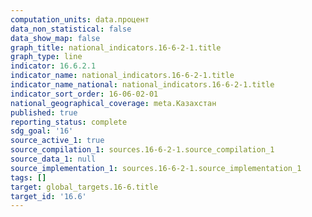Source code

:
 ```yaml
---
computation_units: data.процент
data_non_statistical: false
data_show_map: false
graph_title: national_indicators.16-6-2-1.title
graph_type: line
indicator: 16.6.2.1
indicator_name: national_indicators.16-6-2-1.title
indicator_name_national: national_indicators.16-6-2-1.title
indicator_sort_order: 16-06-02-01
national_geographical_coverage: meta.Казахстан
published: true
reporting_status: complete
sdg_goal: '16'
source_active_1: true
source_compilation_1: sources.16-6-2-1.source_compilation_1
source_data_1: null
source_implementation_1: sources.16-6-2-1.source_implementation_1
tags: []
target: global_targets.16-6.title
target_id: '16.6'
---
```

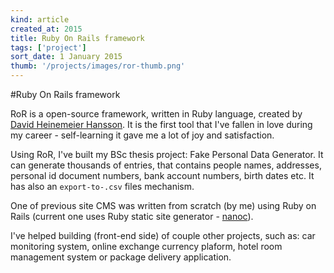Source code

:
 ```yaml
---
kind: article
created_at: 2015
title: Ruby On Rails framework
tags: ['project']
sort_date: 1 January 2015
thumb: '/projects/images/ror-thumb.png'
---
```


#Ruby On Rails framework

RoR is a open-source framework, written in Ruby language, created by [David Heinemeier Hansson](http://david.heinemeierhansson.com/). It is the first tool that I've fallen in love during my career - self-learning it gave me a lot of joy and satisfaction.

Using RoR, I've built my BSc thesis project: Fake Personal Data Generator. It can generate thousands of entries, that contains people names, addresses, personal id document numbers, bank account numbers, birth dates etc. It has also an `export-to-.csv` files mechanism.

One of previous site CMS was written from scratch (by me) using Ruby on Rails (current one uses Ruby static site generator - [nanoc](http://nanoc.ws)).

I've helped building (front-end side) of couple other projects, such as: car monitoring system, online exchange currency plaform, hotel room management system or package delivery application.
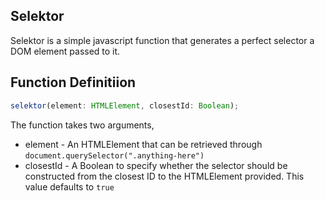 ## Selektor
Selektor is a simple javascript function that generates a perfect selector a DOM element passed to it.

## Function Definitiion
```javascript
selektor(element: HTMLElement, closestId: Boolean);
```

The function takes two arguments,
- element - An HTMLElement that can be retrieved through `document.querySelector(".anything-here")`
- closestId - A Boolean to specify whether the selector should be constructed from the closest ID to the HTMLElement provided. 
This value defaults to `true`


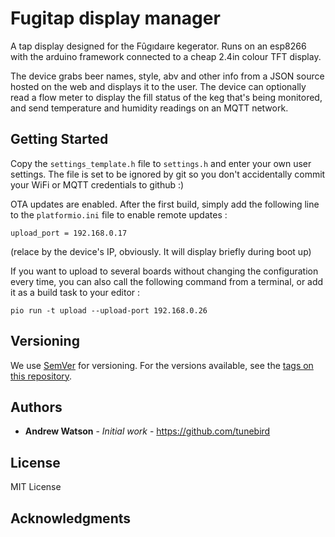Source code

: # Fugitap display manager

A tap display designed for the Fûgıdaıre kegerator. Runs on an esp8266 with the
arduino framework connected to a cheap 2.4in colour TFT display.

The device grabs beer names, style, abv and other info from a JSON source hosted
on the web and displays it to the user. The device can optionally read a flow
meter to display the fill status of the keg that's being monitored, and send
temperature and humidity readings on an MQTT network.

## Getting Started

Copy the `settings_template.h` file to `settings.h` and enter your own user
settings. The file is set to be ignored by git so you don't accidentally commit
your WiFi or MQTT credentials to github :)

OTA updates are enabled. After the first build, simply add the following line
to the `platformio.ini` file to enable remote updates :

```
upload_port = 192.168.0.17
```

(relace by the device's IP, obviously. It will display briefly during boot up)

If you want to upload to several boards without changing the configuration every
time, you can also call the following command from a terminal, or add it as a
build task to your editor :

```
pio run -t upload --upload-port 192.168.0.26
```

## Versioning

We use [SemVer](http://semver.org/) for versioning. For the versions available, see the [tags on this repository](https://github.com/your/project/tags). 

## Authors

* **Andrew Watson** - *Initial work* - https://github.com/tunebird


## License

MIT License

## Acknowledgments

*****

**WHAT YOU NEED TO DO:**
Identify how many lines in the entries above include the string "names", then state that number alone.

**OUTPUT OF THE EXERCISE:**
2